Segundo ele, antes, a Justiça baiana permitia a mudança dos dois. “Agora não. Para dar o nome e gênero, a juíza só concede se houver cirurgia de readequação genital. Uma cirurgia para mulher trans chega a R$ 45 mil. No nosso caso, tem algumas, mas ainda experimentais”, afirma.

Presidente da Associação Nacional de Travestis e Transexuais, Keila Simpson considera “absurda” a exigência de cirurgia. Há uma decisão, em 2009, do Superior Tribunal de Justiça (STJ), na qual se afirma que o procedimento não é obrigatório para se conceder o direito de mudar nome social e sexo no registro.

“Algumas decisões da Justiça na Bahia já saíram com nome e gênero. O maior problema é que o Judiciário está querendo basear as decisões no genital. O que interessa é como nos apresentamos na sociedade, não o genital. A gente não anda nu pela rua”, afirma Keila.

Segundo ela, a associação tenta combater o problema. “O que a Antra tem feito é questionar porque ainda temos essa visão antiquada. Se antes tínhamos em Salvador decisões com nome e sexo deferidos e agora não, isso mostra que depende de simpatia de juiz. O Judiciário tem que entender que é a identidade de gênero que a gente se apresenta. Não é o genital”, acrescenta.

Sentença depende do critério de avaliação dos juízes

Presidente da Comissão da Diversidade Sexual e Enfrentamento à Homofobia da OAB-BA, Felipe Garbelotto, diz que a jurisprudência ainda é “vacilante”.  “Os juízes têm decidido de modo distinto. Uns entendem que para deferir mudança de sexo, há que ser provado que a pessoa fez cirurgia (redesignação). Para outros, não. Os tribunais superiores, que podem pacificar o assunto, ainda não se debruçaram sobre o assunto”, explica.

Para Garbelotto, uma solução possível seria o projeto de lei federal João Nery (PL 5002/2013), ainda em tramitação, que prevê a mudança diretamente no cartório, sem a necessidade de submissão a um juiz.

O advogado Leandro Lopes Pontes conta que juízes têm decido com base em princípios da Constituição e na Lei de Registros Públicos de 1973. Ela permite a mudança do prenome sempre que expuser o detentor ao ridículo.  Mas não há legislação específica que trate sobre a mudança para pessoas trans.

Pontes diz que, como não há lei que determine o que o juiz deve pedir à pessoa trans, magistrados têm requerido o depoimento do próprio solicitante e laudo psiquiátrico com um CID (numeração que identifica uma patologia), indicando uma doença chamada de disforia de gênero. “Tem-se exigido um diagnóstico de doença mental, o que é uma afronta à pessoa trans”.

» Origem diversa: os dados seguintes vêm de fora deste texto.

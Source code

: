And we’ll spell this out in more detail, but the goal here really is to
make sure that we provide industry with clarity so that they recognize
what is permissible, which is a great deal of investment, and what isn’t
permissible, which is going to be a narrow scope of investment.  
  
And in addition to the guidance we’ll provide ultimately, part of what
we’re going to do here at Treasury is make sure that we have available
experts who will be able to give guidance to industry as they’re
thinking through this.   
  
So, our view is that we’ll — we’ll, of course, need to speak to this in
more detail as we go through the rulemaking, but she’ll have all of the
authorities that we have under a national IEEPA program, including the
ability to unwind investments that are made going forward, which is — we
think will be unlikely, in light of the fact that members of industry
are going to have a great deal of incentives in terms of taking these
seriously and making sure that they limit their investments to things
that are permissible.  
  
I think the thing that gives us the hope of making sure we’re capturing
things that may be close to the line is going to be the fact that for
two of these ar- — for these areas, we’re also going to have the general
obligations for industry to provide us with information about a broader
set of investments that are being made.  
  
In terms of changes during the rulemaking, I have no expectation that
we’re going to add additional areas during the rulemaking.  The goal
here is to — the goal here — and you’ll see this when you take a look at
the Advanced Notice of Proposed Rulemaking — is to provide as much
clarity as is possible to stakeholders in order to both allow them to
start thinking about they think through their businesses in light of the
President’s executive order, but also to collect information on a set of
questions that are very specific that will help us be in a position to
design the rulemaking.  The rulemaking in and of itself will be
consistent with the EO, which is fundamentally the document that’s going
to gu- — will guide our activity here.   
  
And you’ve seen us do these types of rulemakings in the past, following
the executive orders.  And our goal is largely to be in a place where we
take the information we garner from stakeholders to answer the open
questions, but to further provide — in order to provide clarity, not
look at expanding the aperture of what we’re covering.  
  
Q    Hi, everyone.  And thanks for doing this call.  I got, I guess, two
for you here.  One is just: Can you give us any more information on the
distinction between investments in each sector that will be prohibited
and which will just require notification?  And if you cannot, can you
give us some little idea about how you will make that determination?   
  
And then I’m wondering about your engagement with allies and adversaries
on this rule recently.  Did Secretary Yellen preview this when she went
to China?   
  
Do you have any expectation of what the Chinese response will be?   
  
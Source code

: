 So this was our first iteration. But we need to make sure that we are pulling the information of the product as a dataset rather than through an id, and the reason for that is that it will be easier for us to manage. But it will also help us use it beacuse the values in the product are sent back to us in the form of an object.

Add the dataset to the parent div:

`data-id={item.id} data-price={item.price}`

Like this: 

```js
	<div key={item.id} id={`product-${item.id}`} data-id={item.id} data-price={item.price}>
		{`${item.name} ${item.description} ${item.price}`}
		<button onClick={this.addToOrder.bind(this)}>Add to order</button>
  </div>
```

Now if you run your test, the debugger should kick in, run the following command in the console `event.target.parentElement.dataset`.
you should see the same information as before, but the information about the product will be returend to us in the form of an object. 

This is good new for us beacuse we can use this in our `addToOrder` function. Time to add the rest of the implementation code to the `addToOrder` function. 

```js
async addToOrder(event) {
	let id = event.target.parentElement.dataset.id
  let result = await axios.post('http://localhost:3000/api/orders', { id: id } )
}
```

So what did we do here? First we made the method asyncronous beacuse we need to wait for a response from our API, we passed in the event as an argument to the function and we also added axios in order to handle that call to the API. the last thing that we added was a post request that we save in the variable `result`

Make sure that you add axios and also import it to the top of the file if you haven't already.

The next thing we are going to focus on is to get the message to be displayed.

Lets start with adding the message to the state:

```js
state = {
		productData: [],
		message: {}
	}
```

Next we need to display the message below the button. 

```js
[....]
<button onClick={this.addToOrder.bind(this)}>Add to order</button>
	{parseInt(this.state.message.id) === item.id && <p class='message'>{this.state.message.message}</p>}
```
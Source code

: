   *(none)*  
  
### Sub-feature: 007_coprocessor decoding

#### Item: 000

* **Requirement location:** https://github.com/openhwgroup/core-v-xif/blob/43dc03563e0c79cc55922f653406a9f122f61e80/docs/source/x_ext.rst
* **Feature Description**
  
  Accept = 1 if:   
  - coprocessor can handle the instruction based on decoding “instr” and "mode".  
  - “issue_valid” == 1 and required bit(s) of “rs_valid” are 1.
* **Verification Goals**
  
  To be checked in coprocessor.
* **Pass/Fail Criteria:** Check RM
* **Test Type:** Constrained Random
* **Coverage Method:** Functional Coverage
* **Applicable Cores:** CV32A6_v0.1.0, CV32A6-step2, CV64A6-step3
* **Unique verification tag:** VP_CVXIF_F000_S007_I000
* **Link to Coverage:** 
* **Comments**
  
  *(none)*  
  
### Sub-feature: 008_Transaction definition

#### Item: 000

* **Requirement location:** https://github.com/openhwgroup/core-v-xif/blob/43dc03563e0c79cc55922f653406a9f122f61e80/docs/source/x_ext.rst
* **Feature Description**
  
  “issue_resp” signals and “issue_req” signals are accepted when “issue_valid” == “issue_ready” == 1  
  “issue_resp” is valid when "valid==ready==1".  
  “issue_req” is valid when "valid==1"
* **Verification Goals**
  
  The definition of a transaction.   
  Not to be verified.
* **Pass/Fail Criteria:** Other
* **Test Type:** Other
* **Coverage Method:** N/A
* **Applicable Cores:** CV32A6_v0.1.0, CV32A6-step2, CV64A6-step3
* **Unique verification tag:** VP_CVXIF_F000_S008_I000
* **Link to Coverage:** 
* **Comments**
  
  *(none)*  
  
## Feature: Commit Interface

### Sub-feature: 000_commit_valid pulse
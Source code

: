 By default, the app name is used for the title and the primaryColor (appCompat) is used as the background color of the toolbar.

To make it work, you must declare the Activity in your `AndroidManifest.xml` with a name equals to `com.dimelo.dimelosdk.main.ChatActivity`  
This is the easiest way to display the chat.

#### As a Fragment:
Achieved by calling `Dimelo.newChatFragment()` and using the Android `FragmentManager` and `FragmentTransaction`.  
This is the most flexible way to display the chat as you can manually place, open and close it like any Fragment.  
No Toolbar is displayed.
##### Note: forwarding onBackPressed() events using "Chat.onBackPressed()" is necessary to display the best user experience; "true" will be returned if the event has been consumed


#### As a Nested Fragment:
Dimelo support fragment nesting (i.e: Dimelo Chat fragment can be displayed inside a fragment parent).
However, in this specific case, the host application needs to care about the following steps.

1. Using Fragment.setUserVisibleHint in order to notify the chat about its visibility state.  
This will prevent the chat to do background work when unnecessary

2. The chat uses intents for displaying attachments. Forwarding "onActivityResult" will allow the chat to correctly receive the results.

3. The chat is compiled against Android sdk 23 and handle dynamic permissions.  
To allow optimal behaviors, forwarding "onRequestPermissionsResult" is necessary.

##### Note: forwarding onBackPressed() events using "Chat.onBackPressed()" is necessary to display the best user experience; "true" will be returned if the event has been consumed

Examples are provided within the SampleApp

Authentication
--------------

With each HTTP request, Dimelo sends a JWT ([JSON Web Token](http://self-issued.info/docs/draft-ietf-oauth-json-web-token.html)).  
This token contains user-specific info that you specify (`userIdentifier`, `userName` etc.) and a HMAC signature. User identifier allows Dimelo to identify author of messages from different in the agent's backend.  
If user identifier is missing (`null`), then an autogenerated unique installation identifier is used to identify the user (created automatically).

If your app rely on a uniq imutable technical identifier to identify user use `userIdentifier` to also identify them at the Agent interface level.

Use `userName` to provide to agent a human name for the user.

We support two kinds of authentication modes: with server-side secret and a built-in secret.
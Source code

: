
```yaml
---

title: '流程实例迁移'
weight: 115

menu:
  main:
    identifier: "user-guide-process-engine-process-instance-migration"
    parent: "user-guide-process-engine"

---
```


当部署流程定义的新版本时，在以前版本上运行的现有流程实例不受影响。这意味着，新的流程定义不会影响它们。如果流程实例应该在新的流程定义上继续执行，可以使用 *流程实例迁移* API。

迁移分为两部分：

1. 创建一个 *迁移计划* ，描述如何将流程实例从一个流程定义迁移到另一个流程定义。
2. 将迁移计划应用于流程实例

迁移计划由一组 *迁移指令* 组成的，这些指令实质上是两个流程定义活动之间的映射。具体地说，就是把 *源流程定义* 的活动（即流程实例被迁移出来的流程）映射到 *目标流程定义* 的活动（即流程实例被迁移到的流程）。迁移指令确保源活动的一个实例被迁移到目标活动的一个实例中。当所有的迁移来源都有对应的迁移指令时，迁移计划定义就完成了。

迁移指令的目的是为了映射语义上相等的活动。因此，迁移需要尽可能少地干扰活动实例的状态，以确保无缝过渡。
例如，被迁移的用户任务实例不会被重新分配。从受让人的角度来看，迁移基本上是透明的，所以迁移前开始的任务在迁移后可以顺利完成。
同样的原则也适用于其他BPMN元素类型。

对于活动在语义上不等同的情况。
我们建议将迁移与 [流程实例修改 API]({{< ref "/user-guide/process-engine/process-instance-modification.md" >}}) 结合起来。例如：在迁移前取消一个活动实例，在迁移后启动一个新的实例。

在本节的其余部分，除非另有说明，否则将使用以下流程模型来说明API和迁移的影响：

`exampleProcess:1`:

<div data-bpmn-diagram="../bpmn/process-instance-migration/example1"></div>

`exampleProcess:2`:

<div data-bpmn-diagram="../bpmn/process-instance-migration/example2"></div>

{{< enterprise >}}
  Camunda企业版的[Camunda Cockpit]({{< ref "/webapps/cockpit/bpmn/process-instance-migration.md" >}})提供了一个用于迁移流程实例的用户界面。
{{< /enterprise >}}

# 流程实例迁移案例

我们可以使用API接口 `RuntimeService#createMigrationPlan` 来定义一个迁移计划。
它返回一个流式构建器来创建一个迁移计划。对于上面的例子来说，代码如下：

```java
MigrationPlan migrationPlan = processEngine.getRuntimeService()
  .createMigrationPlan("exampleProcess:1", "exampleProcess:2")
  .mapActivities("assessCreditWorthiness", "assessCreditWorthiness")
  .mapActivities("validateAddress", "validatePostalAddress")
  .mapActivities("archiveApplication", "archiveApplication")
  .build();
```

A transexualidade ainda é considerada doença mental pela psiquiatria. A homossexualidade também já foi considerada uma patologia, mas, em 1990, foi excluída da lista internacional de doenças. O psicólogo Gilmario Nogueira trabalha em um grupo na Faculdade Ruy Barbosa, onde atende pessoas trans. “No nosso caso, ao fazer o laudo, não colocamos  um CID porque não trabalhamos com a patologização. Mas não identificamos nenhum tipo de transtorno mental nas pessoas trans”, pontua.

Identidade de gênero

Percepção que a pessoa tem de si como sendo do gênero masculino, feminino ou de alguma combinação dos dois, independentemente do sexo biológico.

Transexual

Pessoa que possui uma identidade de gênero diferente do sexo designado no nascimento. Eles podem manifestar o desejo ou não de se submeter a intervenções médico-cirúrgicas.

Transfobia

Palavra criada para representar a rejeição, aversão e discriminação às e aos transexuais. É uma expressão semelhante à homofobia e lesbofobia.